One of the more common criticisms of affirmative action policies, which was debated in the Bakke, Grtuz, and Grutter cases, is that the use of racial preferences in the admissions process is unconstitutional. Opponents maintain that affirmative action policies are in direct violation of the Equal Protection Clause of the Fourteenth Amendment which states, “No state shall make or enforce any law which shall abridge the privileges or immunities of citizens of the United States; nor deny to any person within its jurisdiction the equal protection of the laws.” The argument made is that affirmative action policies deny non-minorities equal treatment and are, therefore, unconstitutional.

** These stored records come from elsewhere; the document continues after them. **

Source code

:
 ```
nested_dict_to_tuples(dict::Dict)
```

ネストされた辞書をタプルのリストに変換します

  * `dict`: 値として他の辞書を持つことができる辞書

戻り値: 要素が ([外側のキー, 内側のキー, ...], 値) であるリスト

Many opponents of affirmative action also feel that racial preferences in the admissions process are morally unjust and are essentially a solid example of reverse discrimination. Racial discrimination as defined in the Webster’s Dictionary is as follows: to make distinctions in treatment; to show partiality or prejudice due to one’s race. Affirmative action programs allow minorities with fewer qualifications than that of non-minorities gain entry into certain colleges and universities due to their race. Former Florida congressman, Charles Canady, described affirmative action as “dressed-up discrimination,” in a speech he delivered on the topic of racial equality. Canady declared that affirmative action programs, “deny opportunities to individuals solely because they are members of non preferred race, gender, or ethnic group.” He went on to state, “By locking deserving whites and Asians out of jobs and schools to make room for minorities with much weaker records, affirmative action exemplifies discrimination.” The basic argument is that affirmative action discriminates against the non- minority applicant.

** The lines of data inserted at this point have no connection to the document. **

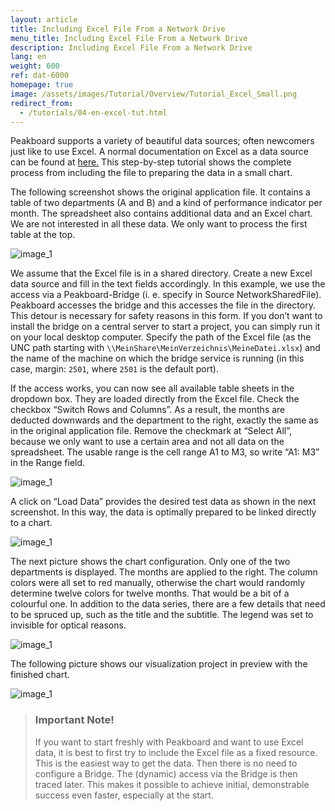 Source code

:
 ```yaml
---
layout: article
title: Including Excel File From a Network Drive
menu_title: Including Excel File From a Network Drive
description: Including Excel File From a Network Drive
lang: en
weight: 600
ref: dat-6000
homepage: true
image: /assets/images/Tutorial/Overview/Tutorial_Excel_Small.png
redirect_from:
  - /tutorials/04-en-excel-tut.html
---
```

Peakboard supports a variety of beautiful data sources; often newcomers just like to use Excel. A normal documentation on Excel as a data source can be found at [here.](/data_sources/13-en-excel.html) This step-by-step tutorial shows the complete process from including the file to preparing the data in a small chart.

The following screenshot shows the original application file. It contains a table of two departments (A and B) and a kind of performance indicator per month. The spreadsheet also contains additional data and an Excel chart. We are not interested in all these data. We only want to process the first table at the top.

![image_1](/assets/images/Tutorial/Excel/TutorialExcel_01.png)

We assume that the Excel file is in a shared directory. Create a new Excel data source and fill in the text fields accordingly. In this example, we use the access via a Peakboard-Bridge (i. e. specify in Source NetworkSharedFile). Peakboard accesses the bridge and this accesses the file in the directory. This detour is necessary for safety reasons in this form. If you don’t want to install the bridge on a central server to start a project, you can simply run it on your local desktop computer. Specify the path of the Excel file (as the UNC path starting with `\\MeinShare\MeinVerzeichnis\MeineDatei.xlsx`) and the name of the machine on which the bridge service is running (in this case, margin: `2501`, where `2501` is the default port).

If the access works, you can now see all available table sheets in the dropdown box. They are loaded directly from the Excel file. Check the checkbox “Switch Rows and Columns”. As a result, the months are deducted downwards and the department to the right, exactly the same as in the original application file. Remove the checkmark at “Select All”, because we only want to use a certain area and not all data on the spreadsheet. The usable range is the cell range A1 to M3, so write “A1: M3” in the Range field.

![image_1](/assets/images/Tutorial/Excel/TutorialExcel_02.png)

A click on “Load Data” provides the desired test data as shown in the next screenshot. In this way, the data is optimally prepared to be linked directly to a chart.

![image_1](/assets/images/Tutorial/Excel/TutorialExcel_03.png)

The next picture shows the chart configuration. Only one of the two departments is displayed. The months are applied to the right. The column colors were all set to red manually, otherwise the chart would randomly determine twelve colors for twelve months. That would be a bit of a colourful one. In addition to the data series, there are a few details that need to be spruced up, such as the title and the subtitle. The legend was set to invisible for optical reasons.

![image_1](/assets/images/Tutorial/Excel/TutorialExcel_04.png)

The following picture shows our visualization project in preview with the finished chart.

![image_1](/assets/images/Tutorial/Excel/TutorialExcel_05.png)

> ### Important Note!
>
>If you want to start freshly with Peakboard and want to use Excel data, it is best to first try to include the Excel file as a fixed resource. This is the easiest way to get the data. Then there is no need to  configure a Bridge. The (dynamic) access via the Bridge is then traced later. This makes it possible to achieve initial, demonstrable success even faster, especially at the start.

Another argument against affirmative action is that it, in fact, harms minority students by putting them into schools that they are unprepared for. The effect of racial preferences at selective colleges guarantees that students are placed at least one level ahead of where they would have been competitive. Thomas Sowell, a senior fellow at the Hoover Institution in Stanford, “Minority students, who were perfectly capable of excelling in good colleges, have been artificially turned into failures by being admitted into high pressure where only the most exemplary students can succeed.”
A final criticism is that racial preferences in college admissions lowers the academic quality of the college. By admitting students with fewer qualifications because they are minorities, the college or university is turning down more qualified students. It is only logical then to assume that this would lower the quality of the school.